* DIRECTIONS FOR THIS TASK
Report each line of the data that has "itemize" somewhere in it.

[Saved entries]
::::

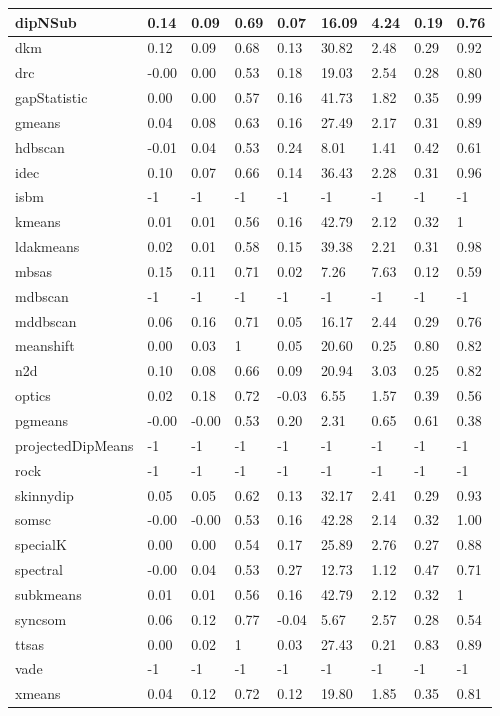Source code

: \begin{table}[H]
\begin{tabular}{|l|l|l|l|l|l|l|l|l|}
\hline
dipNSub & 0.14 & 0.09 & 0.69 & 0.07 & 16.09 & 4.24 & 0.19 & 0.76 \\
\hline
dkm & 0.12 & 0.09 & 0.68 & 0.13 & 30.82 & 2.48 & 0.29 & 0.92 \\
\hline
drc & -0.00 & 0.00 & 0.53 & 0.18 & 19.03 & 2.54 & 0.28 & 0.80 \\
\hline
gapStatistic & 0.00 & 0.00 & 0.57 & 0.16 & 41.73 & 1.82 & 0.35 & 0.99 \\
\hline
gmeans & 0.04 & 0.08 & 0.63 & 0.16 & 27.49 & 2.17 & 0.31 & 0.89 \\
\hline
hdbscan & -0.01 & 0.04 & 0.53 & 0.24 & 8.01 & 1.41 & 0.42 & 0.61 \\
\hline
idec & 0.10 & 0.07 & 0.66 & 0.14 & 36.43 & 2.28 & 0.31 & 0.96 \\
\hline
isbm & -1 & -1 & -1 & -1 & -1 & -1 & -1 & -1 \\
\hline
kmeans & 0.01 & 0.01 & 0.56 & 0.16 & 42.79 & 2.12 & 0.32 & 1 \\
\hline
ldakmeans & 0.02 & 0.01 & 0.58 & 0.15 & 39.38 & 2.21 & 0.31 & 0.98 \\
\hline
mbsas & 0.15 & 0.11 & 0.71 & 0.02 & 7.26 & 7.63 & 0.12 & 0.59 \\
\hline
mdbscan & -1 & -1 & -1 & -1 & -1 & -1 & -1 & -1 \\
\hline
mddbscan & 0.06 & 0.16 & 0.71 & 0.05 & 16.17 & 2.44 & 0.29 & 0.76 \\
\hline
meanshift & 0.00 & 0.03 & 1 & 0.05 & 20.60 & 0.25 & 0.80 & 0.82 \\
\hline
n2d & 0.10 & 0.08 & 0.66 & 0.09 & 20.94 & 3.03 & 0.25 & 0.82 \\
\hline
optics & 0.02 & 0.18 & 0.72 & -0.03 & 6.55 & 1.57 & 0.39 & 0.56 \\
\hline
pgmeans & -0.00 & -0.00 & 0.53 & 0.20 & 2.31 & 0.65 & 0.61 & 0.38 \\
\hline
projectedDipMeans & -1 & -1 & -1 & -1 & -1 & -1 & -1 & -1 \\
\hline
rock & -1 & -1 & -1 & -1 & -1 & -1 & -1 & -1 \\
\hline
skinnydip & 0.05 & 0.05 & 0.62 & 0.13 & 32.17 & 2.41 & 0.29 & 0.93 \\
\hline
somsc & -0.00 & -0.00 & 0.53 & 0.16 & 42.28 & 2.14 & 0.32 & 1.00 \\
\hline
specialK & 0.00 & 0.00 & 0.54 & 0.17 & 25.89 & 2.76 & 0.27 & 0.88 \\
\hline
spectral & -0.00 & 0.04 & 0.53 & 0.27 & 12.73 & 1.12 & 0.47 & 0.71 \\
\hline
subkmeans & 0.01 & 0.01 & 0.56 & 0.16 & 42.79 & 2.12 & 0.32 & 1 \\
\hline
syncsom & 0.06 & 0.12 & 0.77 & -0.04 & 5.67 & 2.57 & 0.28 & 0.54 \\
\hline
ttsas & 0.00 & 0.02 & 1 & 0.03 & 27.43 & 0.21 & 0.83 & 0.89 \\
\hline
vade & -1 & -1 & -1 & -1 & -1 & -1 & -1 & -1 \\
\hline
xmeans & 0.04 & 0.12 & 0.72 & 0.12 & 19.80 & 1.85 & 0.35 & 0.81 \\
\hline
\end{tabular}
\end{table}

::::

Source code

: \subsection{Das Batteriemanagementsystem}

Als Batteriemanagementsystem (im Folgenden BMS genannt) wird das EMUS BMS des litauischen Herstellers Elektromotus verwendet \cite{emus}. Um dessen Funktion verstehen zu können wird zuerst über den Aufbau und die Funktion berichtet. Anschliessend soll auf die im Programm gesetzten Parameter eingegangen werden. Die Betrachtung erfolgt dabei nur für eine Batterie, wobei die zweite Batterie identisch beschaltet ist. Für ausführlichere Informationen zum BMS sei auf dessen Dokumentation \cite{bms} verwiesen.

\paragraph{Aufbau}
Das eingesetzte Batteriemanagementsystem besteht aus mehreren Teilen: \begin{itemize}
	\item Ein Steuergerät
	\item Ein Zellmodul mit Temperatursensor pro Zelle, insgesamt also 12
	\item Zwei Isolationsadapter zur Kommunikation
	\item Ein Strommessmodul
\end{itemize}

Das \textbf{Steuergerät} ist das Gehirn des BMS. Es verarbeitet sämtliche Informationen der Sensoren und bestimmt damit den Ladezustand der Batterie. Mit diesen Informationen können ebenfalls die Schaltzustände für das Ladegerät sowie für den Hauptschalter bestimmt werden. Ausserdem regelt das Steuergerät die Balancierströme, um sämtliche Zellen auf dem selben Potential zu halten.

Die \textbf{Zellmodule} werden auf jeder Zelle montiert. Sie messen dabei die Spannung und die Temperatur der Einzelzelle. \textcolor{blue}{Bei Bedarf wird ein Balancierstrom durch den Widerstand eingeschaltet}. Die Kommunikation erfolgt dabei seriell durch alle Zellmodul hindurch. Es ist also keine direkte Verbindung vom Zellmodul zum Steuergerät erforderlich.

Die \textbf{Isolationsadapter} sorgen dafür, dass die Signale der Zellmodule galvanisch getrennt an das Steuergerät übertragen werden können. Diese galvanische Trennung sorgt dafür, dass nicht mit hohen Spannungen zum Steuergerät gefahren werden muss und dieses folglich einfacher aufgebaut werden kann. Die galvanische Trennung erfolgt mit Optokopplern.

::::

* SOLVED PROBLEM
Das eingesetzte Batteriemanagementsystem besteht aus mehreren Teilen: \begin{itemize}
\end{itemize}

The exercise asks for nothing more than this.